But, it was not worn by Neil Armstrong, the first man on the moon. He left his Speedmaster in the LEM as a backup after the onboard mission timer failed. Buzz Aldrin, the 2nd man on the moon, wore the first watch. That Omega Speedmaster would later disappear while being shipped to the Smithsonian.

As for the disputed "only" claim you can thank Apollo XV astronaut David Scott. The crystal of his Speedmaster popped off and he wore a backup Waltham branded swiss made chronograph that was unauthorized. Omega considers this a "stowaway" situation and disputes the Waltham claim, personally I would be more concerned about losing the crystal.

The Speedmaster Professional was given the Snoopy Award by NASA following Apollo 13 for it's critical role during the manual burn that brought the stricken spacecraft home. Not surprisingly there's a bit of controversy with this as well. There are pictures of Jack Swigert wearing both a Speedy and a Rolex GMT. Who's to say which watch he used when. Jack passed away in December 1982 so we will never know.

No matter how you look at it, the Omega Speedmaster Professional is one of the Top 10 watches of all time. It's also the first watch worn on the moon and flight-qualified by NASA for all manned space missions from the Moon to Mars.


an Donalbane said...

My old boss wore a vintage Omega - not like the astronauts or pilots, but a very thin, round, understated timepiece. Probably dated from the late '50s or early '60s. I always thought it was a pretty classy watch.

One of my favorite watches was an early Fossil from Sanger-Harris, about the thickness of 2 half-dollars. Unfortunately, its lifespan was only 3-4 years,

For most of my adult life, I've worn a Seiko two-tone, round dial. My current watch is not Seiko, but has the same form factor (with a Rolex-style prism over the date). I like the Breitling, but would probably never buy one - even if I could afford it - as thick watches, on me, always snag on stuff.

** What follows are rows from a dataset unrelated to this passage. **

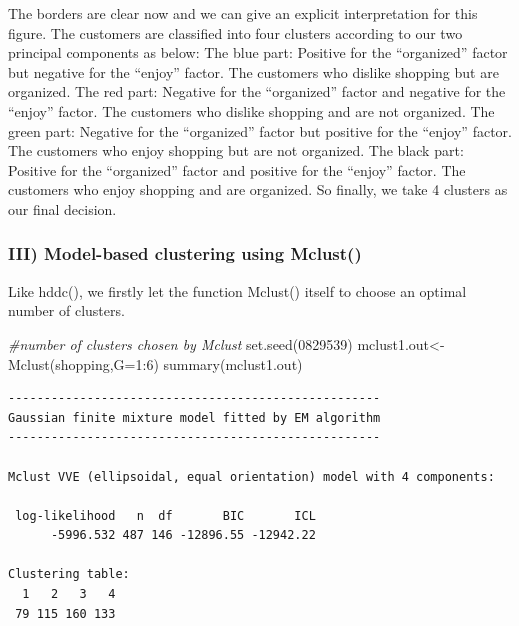 \documentclass[
  11pt,
]{article}
\newenvironment{Shaded}{\begin{snugshade}}{\end{snugshade}}
\newcommand{\AttributeTok}[1]{\textcolor[rgb]{0.77,0.63,0.00}{#1}}
\newcommand{\CommentTok}[1]{\textcolor[rgb]{0.56,0.35,0.01}{\textit{#1}}}
\newcommand{\DecValTok}[1]{\textcolor[rgb]{0.00,0.00,0.81}{#1}}
\newcommand{\FunctionTok}[1]{\textcolor[rgb]{0.00,0.00,0.00}{#1}}
\newcommand{\NormalTok}[1]{#1}
\newcommand{\OtherTok}[1]{\textcolor[rgb]{0.56,0.35,0.01}{#1}}
\newcommand{\SpecialCharTok}[1]{\textcolor[rgb]{0.00,0.00,0.00}{#1}}
\begin{document}
The borders are clear now and we can give an explicit interpretation for this figure. The customers are classified into four clusters according to our two principal components as below:
The blue part: Positive for the ``organized'' factor but negative for the ``enjoy'' factor. The customers who dislike shopping but are organized.
The red part: Negative for the ``organized'' factor and negative for the ``enjoy'' factor. The customers who dislike shopping and are not organized.
The green part: Negative for the ``organized'' factor but positive for the ``enjoy'' factor. The customers who enjoy shopping but are not organized.
The black part: Positive for the ``organized'' factor and positive for the ``enjoy'' factor. The customers who enjoy shopping and are organized.
So finally, we take 4 clusters as our final decision.

\hypertarget{iii-model-based-clustering-using-mclust}{%
\subsubsection{III) Model-based clustering using Mclust()}\label{iii-model-based-clustering-using-mclust}}

Like hddc(), we firstly let the function Mclust() itself to choose an optimal number of clusters.

\begin{Shaded}
\begin{Highlighting}[]
\CommentTok{\#number of clusters chosen by Mclust}
\FunctionTok{set.seed}\NormalTok{(}\DecValTok{0829539}\NormalTok{)}
\NormalTok{mclust1.out}\OtherTok{\textless{}{-}}\FunctionTok{Mclust}\NormalTok{(shopping,}\AttributeTok{G=}\DecValTok{1}\SpecialCharTok{:}\DecValTok{6}\NormalTok{)}
\FunctionTok{summary}\NormalTok{(mclust1.out)}
\end{Highlighting}
\end{Shaded}

\begin{verbatim}
---------------------------------------------------- 
Gaussian finite mixture model fitted by EM algorithm 
---------------------------------------------------- 

Mclust VVE (ellipsoidal, equal orientation) model with 4 components: 

 log-likelihood   n  df       BIC       ICL
      -5996.532 487 146 -12896.55 -12942.22

Clustering table:
  1   2   3   4 
 79 115 160 133 
\end{verbatim}
\end{document}
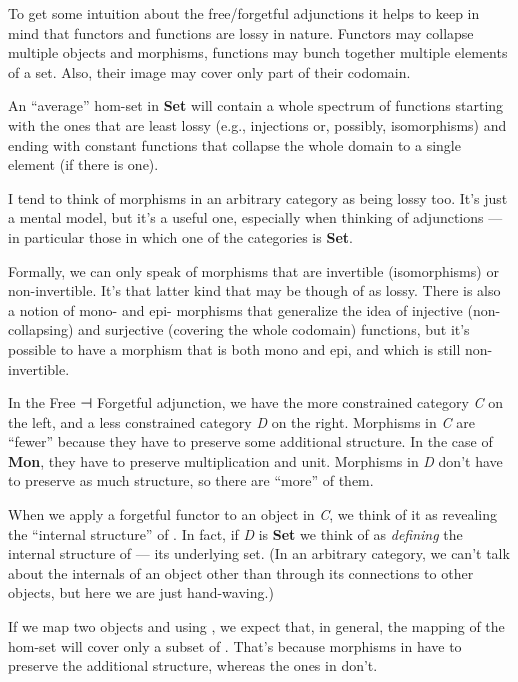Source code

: To get some intuition about the free/forgetful adjunctions it helps to
keep in mind that functors and functions are lossy in nature. Functors
may collapse multiple objects and morphisms, functions may bunch
together multiple elements of a set. Also, their image may cover only
part of their codomain.

An ``average'' hom-set in \textbf{Set} will contain a whole spectrum of
functions starting with the ones that are least lossy (e.g., injections
or, possibly, isomorphisms) and ending with constant functions that
collapse the whole domain to a single element (if there is one).

I tend to think of morphisms in an arbitrary category as being lossy
too. It's just a mental model, but it's a useful one, especially when
thinking of adjunctions --- in particular those in which one of the
categories is \textbf{Set}.

Formally, we can only speak of morphisms that are invertible
(isomorphisms) or non-invertible. It's that latter kind that may be
though of as lossy. There is also a notion of mono- and epi- morphisms
that generalize the idea of injective (non-collapsing) and surjective
(covering the whole codomain) functions, but it's possible to have a
morphism that is both mono and epi, and which is still non-invertible.

In the Free ⊣ Forgetful adjunction, we have the more constrained
category \emph{C} on the left, and a less constrained category \emph{D}
on the right. Morphisms in \emph{C} are ``fewer'' because they have to
preserve some additional structure. In the case of \textbf{Mon}, they
have to preserve multiplication and unit. Morphisms in \emph{D} don't
have to preserve as much structure, so there are ``more'' of them.

When we apply a forgetful functor  to an object  in
\emph{C}, we think of it as revealing the ``internal structure'' of
. In fact, if \emph{D} is \textbf{Set} we think of 
as \emph{defining} the internal structure of  --- its
underlying set. (In an arbitrary category, we can't talk about the
internals of an object other than through its connections to other
objects, but here we are just hand-waving.)

If we map two objects  and  using ,
we expect that, in general, the mapping of the hom-set
 will cover only a subset of
. That's because morphisms in
 have to preserve the additional structure,
whereas the ones in  don't.

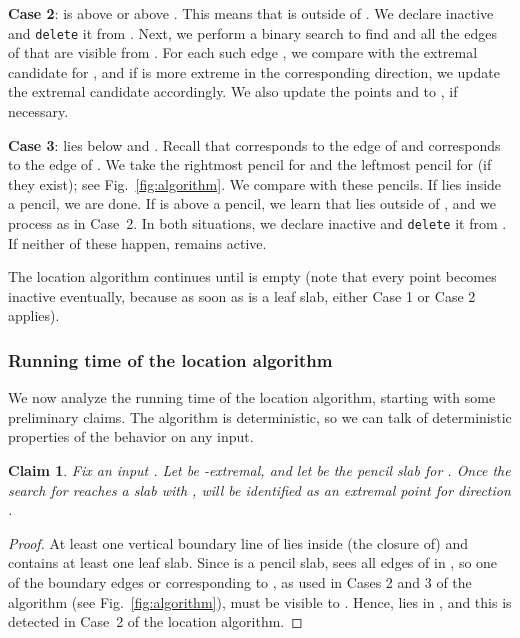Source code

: \documentclass[letterpaper,11pt]{article}
\newtheorem{claim}[theorem]{Claim}
\newcommand{\delete}{\texttt{delete}}
\begin{document}
\noindent\textbf{Case 2}:  
 is above  or above . 
This means that  is outside of .  
We declare  inactive and
\delete{} it from . Next, we 
perform a binary search to find 
 and all the edges of 
 that are visible 
from . For each such edge ,
we compare  with the extremal 
candidate for , and if  is more 
extreme in the corresponding direction, 
we update the extremal candidate accordingly. 
We also update the points  and 
 to , if necessary. 

\noindent\textbf{Case 3}:  lies 
below  and . Recall that
 corresponds to the edge  of 
 and  corresponds to the 
edge  of . We take the rightmost 
pencil for  and the leftmost pencil for  
(if they exist); see Fig.~\ref{fig:algorithm}.
We compare  with these pencils. 
If  lies inside a pencil, we are done.
If  is above a pencil, we learn 
that  lies outside of , and we 
process as in Case~2. In both situations, 
we declare  inactive and \delete{} it 
from . 
If neither of these happen,  remains active.

The location algorithm continues until  is 
empty (note that every point becomes inactive 
eventually, because as soon as  is a leaf
slab, either Case 1 or Case 2 applies).


\subsubsection{Running time of the location algorithm}

We now analyze the running time of 
the location algorithm, starting
with some preliminary claims.
The algorithm is deterministic, so 
we can talk of deterministic 
properties of the behavior on any input.

\begin{claim}\label{clm:algoext} 
  Fix an input . Let
   be -extremal,
  and let  be the pencil
  slab for . Once the 
  search for  reaches a slab  
  with , 
   will be identified as an extremal point 
  for direction .
\end{claim}

\begin{proof} 
At least one vertical boundary 
line of  lies inside (the 
closure of)  and 
 contains at least 
one leaf slab. Since  is a 
pencil slab,  sees all edges 
of  in , so one of 
the boundary edges  or  
corresponding to , as used in 
Cases 2 and 3 of the algorithm 
(see Fig.~\ref{fig:algorithm}), must
be visible to . 
Hence,  lies in 
, and
this is detected in Case~2 
of the location algorithm.
\end{proof}
\end{document}
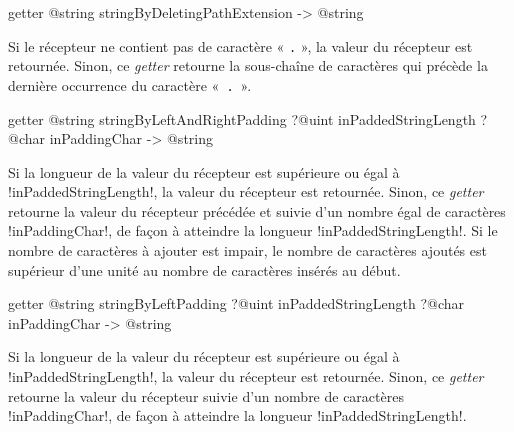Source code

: 
\begin{galgas3box}
getter @string stringByDeletingPathExtension -> @string
\end{galgas3box}

Si le récepteur ne contient pas de caractère « \texttt{.} », la valeur du récepteur est retournée. Sinon, ce \emph{getter} retourne la sous-chaîne de caractères qui précède la dernière occurrence du caractère «~\texttt{.}~».









\begin{galgas3box}
getter @string stringByLeftAndRightPadding
   ?@uint inPaddedStringLength
   ?@char inPaddingChar -> @string
\end{galgas3box}

Si la longueur de la valeur du récepteur est supérieure ou égal à \ggst!inPaddedStringLength!, la valeur du récepteur est retournée. Sinon, ce \emph{getter} retourne la valeur du récepteur précédée et suivie d'un nombre égal de caractères \ggst!inPaddingChar!, de façon à atteindre la longueur \ggst!inPaddedStringLength!. Si le nombre de caractères à ajouter est impair, le nombre de caractères ajoutés est supérieur d'une unité au nombre de caractères insérés au début.









\begin{galgas3box}
getter @string stringByLeftPadding
   ?@uint inPaddedStringLength
   ?@char inPaddingChar -> @string
\end{galgas3box}

Si la longueur de la valeur du récepteur est supérieure ou égal à \ggst!inPaddedStringLength!, la valeur du récepteur est retournée. Sinon, ce \emph{getter} retourne la valeur du récepteur suivie d'un nombre de caractères \ggst!inPaddingChar!, de façon à atteindre la longueur \ggst!inPaddedStringLength!.








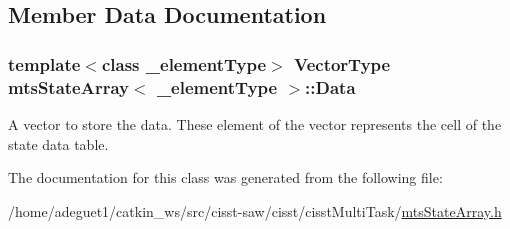 \subsection{Member Data Documentation}
\hypertarget{classmts_state_array_a4ae00b885b6acad1662b1f77451ba791}{
\subsubsection[{Data}]{\setlength{\rightskip}{0pt plus 5cm}template$<$class \-\_\-element\-Type$>$ {\bf Vector\-Type} {\bf mts\-State\-Array}$<$ \-\_\-element\-Type $>$\-::Data\hspace{0.3cm}{\ttfamily [protected]}}}\label{classmts_state_array_a4ae00b885b6acad1662b1f77451ba791}
A vector to store the data. These element of the vector represents the cell of the state data table. 

The documentation for this class was generated from the following file\-:\begin{DoxyCompactItemize}
\item 
/home/adeguet1/catkin\-\_\-ws/src/cisst-\/saw/cisst/cisst\-Multi\-Task/\hyperlink{mts_state_array_8h}{mts\-State\-Array.\-h}\end{DoxyCompactItemize}
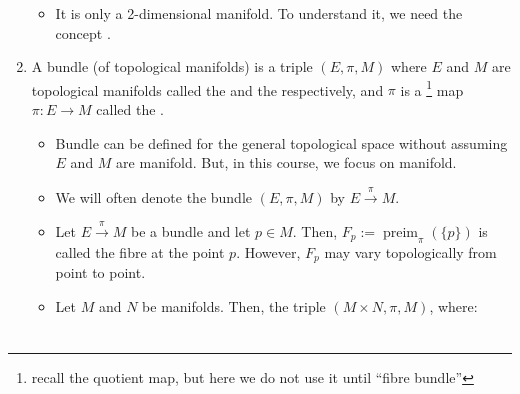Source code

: \documentclass{article}
\begin{document}
\begin{enumerate}
\begin{itemize}
    \item {} It is only a 2-dimensional manifold. To understand it, we need the concept .
    \begin{center}
\end{center}
\end{itemize}
\item {}  A bundle (of topological manifolds) is a triple $(E, \pi, M)$ where $E$ and $M$ are topological manifolds called the  and the  respectively, and ${\pi}$ is a \footnote{recall the quotient map, but here we do not use it until ``fibre bundle''} map $\pi: E \rightarrow M$ called the .
\begin{itemize}
\item Bundle can be defined for the general topological space without assuming $E$ and $M$ are manifold. But, in this course, we focus on manifold.
    \item {} We will often denote the bundle $(E, \pi, M)$ by $E \stackrel{\pi}{\rightarrow} M$.
    \item {} Let $E \stackrel{\pi}{\rightarrow} M$ be a bundle and let $p \in M$. Then, $F_{p}:=\operatorname{preim}_{\pi}(\{p\})$ is called the fibre at the point $p$. However, $F_p$ may vary topologically from point to point.
   \item {} Let $M$ and $N$ be manifolds. Then, the triple $(M \times N, \pi, M)$, where:
\begin{align*}
\begin{aligned}

\end{aligned}
\end{align*}
\end{itemize}
\end{enumerate}
\end{document}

So, if I'm wearing a large watch, it's probably John Cameron Swayze-approved.

RPM said...

The most expensive watch I have is a Seiko 5 Sport. It's my everyday watch. I have an Invicta 6620 chronograph and a Swiss Precimax Deep Blue Pro II chronograph. The last two combined are worth less than the Seiko, but they're nice bling until someone gets a close look or asks you what kind it is.

I want something of substance and you can't deny the pedigree. It's coughing up the cash to pay for it that's a problem.

el chupacabra said...

I have always wanted one. A sweet watch- it would be around long after you're gone.

Where would you buy it?

I have had the old, classic looking gold Seiko (whatever model it is) for omigosh- 25-30 years!?

I bumped into a friendly acquaintance at a jewelry store. We later got together and spent a a year with each other. She remembered me looking at that watch and bought it for me for Xmas.